I think this is a change in runtime behaviour? BulkProcessor2 would execute the bulk request on different threads and if multiple bulk requests exceed max bytes in flight, then a rejected exception is thrown. Just double checking, I think BulkProcessor2 would work well in this context.

Yes you are correct that if searches are happening faster than bulk indexing then eventually we'd start getting EsRejectedExecutionExceptions and losing data. I've added bulkProcessorTooFullMonitor and logic around it to exert backpressure and avoid this. I also added DownsampleActionSingleNodeTests.testTooManyBytesInFlight() to show this problem (and fix).

martijnvg · 2023-03-07T08:31:41Z

x-pack/plugin/rollup/src/main/java/org/elasticsearch/xpack/downsample/RollupShardIndexer.java

                XContentBuilder doc = rollupBucketBuilder.buildRollupDocument();
                indexBucket(doc);
            }
-            bulkProcessor.flush();


Not needed because this would happen during closing of BulkProcessor2?

That's right. There's no need to explicitly flush BulkProcessor2 (it doesn't even have a public flush method).

martijnvg · 2023-03-07T08:33:29Z

x-pack/plugin/rollup/src/main/java/org/elasticsearch/xpack/downsample/RollupShardIndexer.java

            TimeValue.timeValueMillis(System.currentTimeMillis() - startTime)
        );

+        if (task.getNumFailed() > 0) {


When this if statement is reached then all bulk requests have been executed?

Hmm, close only waits up to 30 seconds. So I guess it's possible that we don't have any failures here, and then by the time the next line runs we do, but task.getNumIndexed() == task.getNumSent() so we report success. I think if I swap these two blocks it will solve that, right?

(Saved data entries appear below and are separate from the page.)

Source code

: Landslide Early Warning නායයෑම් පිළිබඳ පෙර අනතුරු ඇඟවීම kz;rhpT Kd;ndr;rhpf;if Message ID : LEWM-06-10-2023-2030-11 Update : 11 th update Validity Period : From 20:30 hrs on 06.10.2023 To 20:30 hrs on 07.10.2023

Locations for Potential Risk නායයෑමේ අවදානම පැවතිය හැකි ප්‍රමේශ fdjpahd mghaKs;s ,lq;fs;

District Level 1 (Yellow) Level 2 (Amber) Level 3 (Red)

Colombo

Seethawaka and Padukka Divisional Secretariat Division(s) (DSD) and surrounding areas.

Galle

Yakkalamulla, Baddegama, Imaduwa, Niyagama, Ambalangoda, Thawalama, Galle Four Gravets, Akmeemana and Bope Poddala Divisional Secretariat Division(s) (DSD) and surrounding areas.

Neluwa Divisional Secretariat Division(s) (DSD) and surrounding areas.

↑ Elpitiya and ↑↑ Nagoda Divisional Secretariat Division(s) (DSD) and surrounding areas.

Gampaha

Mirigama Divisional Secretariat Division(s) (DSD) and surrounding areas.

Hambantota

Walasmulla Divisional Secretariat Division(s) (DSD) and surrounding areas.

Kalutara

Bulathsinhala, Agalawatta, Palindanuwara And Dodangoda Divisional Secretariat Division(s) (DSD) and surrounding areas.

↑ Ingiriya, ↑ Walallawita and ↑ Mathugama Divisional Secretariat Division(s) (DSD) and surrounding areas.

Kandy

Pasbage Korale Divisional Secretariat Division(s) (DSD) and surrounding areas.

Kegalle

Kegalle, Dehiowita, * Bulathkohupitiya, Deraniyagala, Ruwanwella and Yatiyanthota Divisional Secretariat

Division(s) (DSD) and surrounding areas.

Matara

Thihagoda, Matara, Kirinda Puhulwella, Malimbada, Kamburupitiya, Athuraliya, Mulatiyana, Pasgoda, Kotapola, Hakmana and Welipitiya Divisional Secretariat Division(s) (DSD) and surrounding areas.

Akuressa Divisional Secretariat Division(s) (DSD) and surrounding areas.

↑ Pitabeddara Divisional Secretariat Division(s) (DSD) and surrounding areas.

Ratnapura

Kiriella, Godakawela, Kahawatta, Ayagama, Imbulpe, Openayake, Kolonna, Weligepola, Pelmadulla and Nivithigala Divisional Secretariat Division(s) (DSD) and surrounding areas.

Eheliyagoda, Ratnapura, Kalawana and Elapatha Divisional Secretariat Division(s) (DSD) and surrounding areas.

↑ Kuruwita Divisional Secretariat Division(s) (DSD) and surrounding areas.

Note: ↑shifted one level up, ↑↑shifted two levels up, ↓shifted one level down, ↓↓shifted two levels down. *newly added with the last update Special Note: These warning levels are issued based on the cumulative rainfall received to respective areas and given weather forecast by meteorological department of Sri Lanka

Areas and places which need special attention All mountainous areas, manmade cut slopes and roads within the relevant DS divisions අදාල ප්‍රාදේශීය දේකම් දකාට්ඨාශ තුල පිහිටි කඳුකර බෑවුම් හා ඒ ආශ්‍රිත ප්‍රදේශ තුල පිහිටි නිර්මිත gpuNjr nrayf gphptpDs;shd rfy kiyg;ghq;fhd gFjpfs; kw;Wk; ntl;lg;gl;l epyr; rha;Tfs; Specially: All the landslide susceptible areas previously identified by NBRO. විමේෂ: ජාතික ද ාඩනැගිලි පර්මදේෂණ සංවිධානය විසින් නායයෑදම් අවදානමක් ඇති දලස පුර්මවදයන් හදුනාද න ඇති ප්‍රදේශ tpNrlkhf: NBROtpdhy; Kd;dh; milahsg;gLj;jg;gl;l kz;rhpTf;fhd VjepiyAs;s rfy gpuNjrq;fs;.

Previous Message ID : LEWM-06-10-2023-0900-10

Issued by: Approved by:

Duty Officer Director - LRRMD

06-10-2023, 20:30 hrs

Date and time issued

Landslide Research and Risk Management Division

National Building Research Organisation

Also, do we want to wait more than 30 seconds here? That's effectively 30 seconds for the last 50 MB (the max amount of in-flight bytes we allow) to flush, which seems like plenty.

masseyke · 2023-03-08T23:23:39Z

@elasticmachine update branch

martijnvg · 2023-03-10T16:15:07Z

x-pack/plugin/rollup/src/main/java/org/elasticsearch/xpack/downsample/RollupShardIndexer.java

    private final Rounding.Prepared rounding;
    private final List<FieldValueFetcher> fieldValueFetchers;
    private final RollupShardTask task;
+    /*


Maybe there should be a different version of BulkProcessor2 that can execute on the same thread? (Or BulkProcessor2 should be modified to handle this?)

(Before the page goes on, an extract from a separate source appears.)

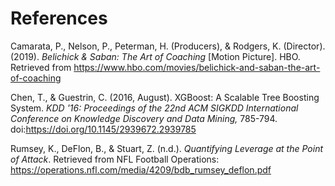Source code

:# References
Camarata, P., Nelson, P., Peterman, H. (Producers), & Rodgers, K. (Director). (2019). *Belichick & Saban: The Art of Coaching* [Motion Picture]. HBO. Retrieved from https://www.hbo.com/movies/belichick-and-saban-the-art-of-coaching

Chen, T., & Guestrin, C. (2016, August). XGBoost: A Scalable Tree Boosting System. *KDD '16: Proceedings of the 22nd ACM SIGKDD International Conference on Knowledge Discovery and Data Mining,* 785-794. doi:https://doi.org/10.1145/2939672.2939785

Rumsey, K., DeFlon, B., & Stuart, Z. (n.d.). *Quantifying Leverage at the Point of Attack*. Retrieved from NFL Football Operations: https://operations.nfl.com/media/4209/bdb_rumsey_deflon.pdf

This change now adds quite some additional concurrency logic.

We could move the old BulkProcessor into this package? I think BulkProcessor2 is faster (since it allows for multiple index requests to be in flight at once), but I don't actually have any performance tests (I don't know if there are any for this).

What if I add a new addWithBackpressure method in BulkProcessor2 (a separate method will allow us to pass in a Supplier to check whether RollupShardIndexer.abort is true), and move this code in there? If I understand correctly, your concern is not that we run everything on the current thread (which would be fairly difficult with BulkProcessor2), but that you don't want to get exceptions if the search code is running much faster than the index code, and you don't want the complexity (or the need to maintain it) in TSDB code. Right?

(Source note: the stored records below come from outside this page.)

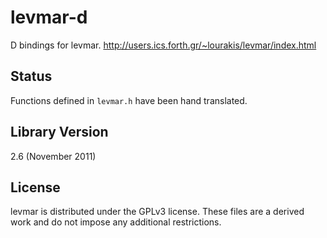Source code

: # levmar-d
D bindings for levmar.
http://users.ics.forth.gr/~lourakis/levmar/index.html

## Status
Functions defined in `levmar.h` have been hand translated.

## Library Version
2.6 (November 2011)

## License
levmar is distributed under the GPLv3 license.
These files are a derived work and do not impose any additional restrictions.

What if I add a new addWithBackpressure method in BulkProcessor2 (a separate method will allow us to pass in a Supplier to check whether RollupShardIndexer.abort is true), and move this code in there?

👍 this sounds good to me. The code added in this change to RollupShardSearcher isn't about rolling up data, but being able to bulk index on the current thread.

OK I've added this change with #94599 (which drastically reduced the changes needed in RollupShardIndexer.

martijnvg

LGTM, thanks for iterating here.

martijnvg · 2023-06-12T13:33:00Z

It looks like this change also had an positive impact on the downsampling to 1 minute fixed interval tsdb benchmark:

(visualization is from 16th of march until 27th of march)
On the day this got merged, downsampling the tsdb index to 1 minute interval buckets went from ~1400000 ms to ~800000 ms.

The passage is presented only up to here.